One common question I have been asked is if this can be used as an adjuvant after complete laser ablation in order to prevent recurrences, with fewer doses delivered. While there are no available data on its efficacy purely as an adjuvant, this approach certainly makes sense given what we know so far, and it is a setting that I will also be considering in my practice. Another question is whether fewer instillations are effective; urologists will have to use some judgment here as, again, there are no data, but for a patient with very minimal disease, or for example highly multifocal yet small volume disease, or after complete endoscopic ablation, this may be a sensible approach in order to mitigate the stricture concern while addressing recurrence risk.
Jelmyto is undoubtedly a major breakthrough as the first approved treatment for LG UTUC, adding to the sparse armamentarium of treatment options for urologists and their patients.

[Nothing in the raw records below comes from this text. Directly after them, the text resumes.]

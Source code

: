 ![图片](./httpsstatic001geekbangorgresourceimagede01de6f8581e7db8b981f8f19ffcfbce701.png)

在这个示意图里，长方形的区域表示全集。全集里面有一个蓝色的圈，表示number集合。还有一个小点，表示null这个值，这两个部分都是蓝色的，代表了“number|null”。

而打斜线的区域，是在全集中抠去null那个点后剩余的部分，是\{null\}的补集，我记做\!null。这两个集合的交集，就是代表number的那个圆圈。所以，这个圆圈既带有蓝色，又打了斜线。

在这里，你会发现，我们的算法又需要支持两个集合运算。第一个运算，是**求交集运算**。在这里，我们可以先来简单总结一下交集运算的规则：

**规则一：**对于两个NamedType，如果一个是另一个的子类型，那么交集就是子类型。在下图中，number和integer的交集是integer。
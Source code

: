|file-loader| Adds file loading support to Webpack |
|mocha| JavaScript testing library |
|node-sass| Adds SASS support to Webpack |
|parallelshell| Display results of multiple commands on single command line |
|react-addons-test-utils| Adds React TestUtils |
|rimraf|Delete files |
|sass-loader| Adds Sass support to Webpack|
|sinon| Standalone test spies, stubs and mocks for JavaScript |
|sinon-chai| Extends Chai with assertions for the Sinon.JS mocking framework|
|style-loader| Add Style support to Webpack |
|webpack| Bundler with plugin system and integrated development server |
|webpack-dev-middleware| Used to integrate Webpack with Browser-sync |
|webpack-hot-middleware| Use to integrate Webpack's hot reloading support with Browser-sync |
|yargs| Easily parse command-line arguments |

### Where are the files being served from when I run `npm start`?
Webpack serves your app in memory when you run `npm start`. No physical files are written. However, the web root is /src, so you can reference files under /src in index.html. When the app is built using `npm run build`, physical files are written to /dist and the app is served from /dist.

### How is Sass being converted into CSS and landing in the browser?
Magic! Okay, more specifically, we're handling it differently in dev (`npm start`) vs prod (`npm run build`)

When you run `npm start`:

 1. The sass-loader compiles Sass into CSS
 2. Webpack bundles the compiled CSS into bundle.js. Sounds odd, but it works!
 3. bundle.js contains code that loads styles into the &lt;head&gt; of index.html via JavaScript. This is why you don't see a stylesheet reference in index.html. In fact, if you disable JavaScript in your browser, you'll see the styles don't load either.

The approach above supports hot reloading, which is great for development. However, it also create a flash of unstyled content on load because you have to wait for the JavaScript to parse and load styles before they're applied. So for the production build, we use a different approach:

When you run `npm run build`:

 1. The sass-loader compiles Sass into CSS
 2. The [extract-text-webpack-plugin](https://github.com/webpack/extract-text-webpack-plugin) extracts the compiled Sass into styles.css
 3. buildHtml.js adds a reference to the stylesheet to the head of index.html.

But let’s not let this major development be the last, and let’s continue supporting efforts to improve the care of our patients with this disease.
- Kleinmann N, Matin SF, Pierorazio PM et al: Primary chemoablation of low-grade upper tract urothelial carcinoma using UGN-101, a mitomycin-containing reverse thermal gel (OLYMPUS): an open-label, single-arm, phase 3 trial. Lancet Oncol 2020; 21: 776.
- O’Brien T, Ray E, Singh R et al: Prevention of bladder tumors after nephroureterectomy for primary upper urinary tract urothelial carcinoma: a prospective, multicentre, randomised clinical trial of a single postoperative intravesical dose of mitomycin C (the ODMIT-C trial). Eur Urol 2011; 60: 703.
- Birtle A, Johnson M, Chester J et al: Adjuvant chemotherapy in upper tract urothelial carcinoma (the POUT trial): a phase 3, open-label, randomised controlled trial. Lancet 2020; 395: 1268.
- Linehan J, Schoenberg M, Seltzer E et al: Complications associated with ureteroscopic management of upper tract urothelial carcinoma. Urology 2021; 147: 87.
- Luckenbaugh AN, Marks RM, Miller DC et al: A management algorithm for mitomycin C induced cystitis. Bladder Cancer 2017; 3: 133.